#### Work instructions:
Reprint the whole of the data exactly.

═══ Data records ═══

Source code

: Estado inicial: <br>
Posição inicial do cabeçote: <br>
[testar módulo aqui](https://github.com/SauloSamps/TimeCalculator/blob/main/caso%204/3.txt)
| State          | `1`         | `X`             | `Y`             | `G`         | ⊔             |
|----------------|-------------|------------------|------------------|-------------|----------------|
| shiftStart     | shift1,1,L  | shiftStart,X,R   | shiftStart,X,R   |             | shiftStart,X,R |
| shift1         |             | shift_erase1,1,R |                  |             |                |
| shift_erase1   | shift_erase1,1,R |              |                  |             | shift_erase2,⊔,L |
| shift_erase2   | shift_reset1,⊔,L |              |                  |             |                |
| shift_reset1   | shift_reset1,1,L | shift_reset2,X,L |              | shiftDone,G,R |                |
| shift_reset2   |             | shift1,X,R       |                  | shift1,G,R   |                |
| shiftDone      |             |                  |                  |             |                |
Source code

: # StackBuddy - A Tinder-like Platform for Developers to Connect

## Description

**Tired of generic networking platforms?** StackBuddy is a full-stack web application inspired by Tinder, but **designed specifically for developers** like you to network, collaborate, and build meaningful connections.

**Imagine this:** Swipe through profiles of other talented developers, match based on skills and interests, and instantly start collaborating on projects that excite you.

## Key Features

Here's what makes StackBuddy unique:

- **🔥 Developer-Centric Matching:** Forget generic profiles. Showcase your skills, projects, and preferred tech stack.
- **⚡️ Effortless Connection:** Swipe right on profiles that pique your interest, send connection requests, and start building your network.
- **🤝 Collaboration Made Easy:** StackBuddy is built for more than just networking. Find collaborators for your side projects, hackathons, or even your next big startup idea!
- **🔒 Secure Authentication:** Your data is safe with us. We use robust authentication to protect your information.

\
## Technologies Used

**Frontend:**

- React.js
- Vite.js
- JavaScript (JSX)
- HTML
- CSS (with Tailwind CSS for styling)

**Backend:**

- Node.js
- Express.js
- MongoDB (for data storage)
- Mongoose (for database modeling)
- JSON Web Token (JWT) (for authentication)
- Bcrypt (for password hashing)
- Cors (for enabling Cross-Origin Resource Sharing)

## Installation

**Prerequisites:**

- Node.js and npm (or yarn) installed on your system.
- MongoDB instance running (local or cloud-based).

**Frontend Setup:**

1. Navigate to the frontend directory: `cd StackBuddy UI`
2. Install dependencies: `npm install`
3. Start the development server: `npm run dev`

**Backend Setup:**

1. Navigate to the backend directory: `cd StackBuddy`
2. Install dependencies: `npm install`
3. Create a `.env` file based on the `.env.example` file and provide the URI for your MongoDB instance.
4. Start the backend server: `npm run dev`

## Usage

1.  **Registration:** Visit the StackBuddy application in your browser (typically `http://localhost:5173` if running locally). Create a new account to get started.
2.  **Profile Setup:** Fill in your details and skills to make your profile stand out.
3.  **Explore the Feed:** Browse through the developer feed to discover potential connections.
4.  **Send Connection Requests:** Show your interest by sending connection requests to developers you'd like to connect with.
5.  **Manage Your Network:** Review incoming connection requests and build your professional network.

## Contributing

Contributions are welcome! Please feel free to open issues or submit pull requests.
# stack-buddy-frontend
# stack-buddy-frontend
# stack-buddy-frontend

═══

#### Response to this task:
Source code

: Estado inicial: <br>
Posição inicial do cabeçote: <br>
[testar módulo aqui](https://github.com/SauloSamps/TimeCalculator/blob/main/caso%204/3.txt)
| State          | `1`         | `X`             | `Y`             | `G`         | ⊔             |
|----------------|-------------|------------------|------------------|-------------|----------------|
| shiftStart     | shift1,1,L  | shiftStart,X,R   | shiftStart,X,R   |             | shiftStart,X,R |
| shift1         |             | shift_erase1,1,R |                  |             |                |
| shift_erase1   | shift_erase1,1,R |              |                  |             | shift_erase2,⊔,L |
| shift_erase2   | shift_reset1,⊔,L |              |                  |             |                |
| shift_reset1   | shift_reset1,1,L | shift_reset2,X,L |              | shiftDone,G,R |                |
| shift_reset2   |             | shift1,X,R       |                  | shift1,G,R   |                |
| shiftDone      |             |                  |                  |             |                |
Source code

: # StackBuddy - A Tinder-like Platform for Developers to Connect

## Description

**Tired of generic networking platforms?** StackBuddy is a full-stack web application inspired by Tinder, but **designed specifically for developers** like you to network, collaborate, and build meaningful connections.

**Imagine this:** Swipe through profiles of other talented developers, match based on skills and interests, and instantly start collaborating on projects that excite you.

## Key Features

Here's what makes StackBuddy unique:

- **🔥 Developer-Centric Matching:** Forget generic profiles. Showcase your skills, projects, and preferred tech stack.
- **⚡️ Effortless Connection:** Swipe right on profiles that pique your interest, send connection requests, and start building your network.
- **🤝 Collaboration Made Easy:** StackBuddy is built for more than just networking. Find collaborators for your side projects, hackathons, or even your next big startup idea!
- **🔒 Secure Authentication:** Your data is safe with us. We use robust authentication to protect your information.

\
## Technologies Used

**Frontend:**

- React.js
- Vite.js
- JavaScript (JSX)
- HTML
- CSS (with Tailwind CSS for styling)

**Backend:**

- Node.js
- Express.js
- MongoDB (for data storage)
- Mongoose (for database modeling)
- JSON Web Token (JWT) (for authentication)
- Bcrypt (for password hashing)
- Cors (for enabling Cross-Origin Resource Sharing)

## Installation

**Prerequisites:**

- Node.js and npm (or yarn) installed on your system.
- MongoDB instance running (local or cloud-based).

**Frontend Setup:**

1. Navigate to the frontend directory: `cd StackBuddy UI`
2. Install dependencies: `npm install`
3. Start the development server: `npm run dev`

**Backend Setup:**

1. Navigate to the backend directory: `cd StackBuddy`
2. Install dependencies: `npm install`
3. Create a `.env` file based on the `.env.example` file and provide the URI for your MongoDB instance.
4. Start the backend server: `npm run dev`

## Usage

1.  **Registration:** Visit the StackBuddy application in your browser (typically `http://localhost:5173` if running locally). Create a new account to get started.
2.  **Profile Setup:** Fill in your details and skills to make your profile stand out.
3.  **Explore the Feed:** Browse through the developer feed to discover potential connections.
4.  **Send Connection Requests:** Show your interest by sending connection requests to developers you'd like to connect with.
5.  **Manage Your Network:** Review incoming connection requests and build your professional network.

## Contributing

Contributions are welcome! Please feel free to open issues or submit pull requests.
# stack-buddy-frontend
# stack-buddy-frontend
# stack-buddy-frontend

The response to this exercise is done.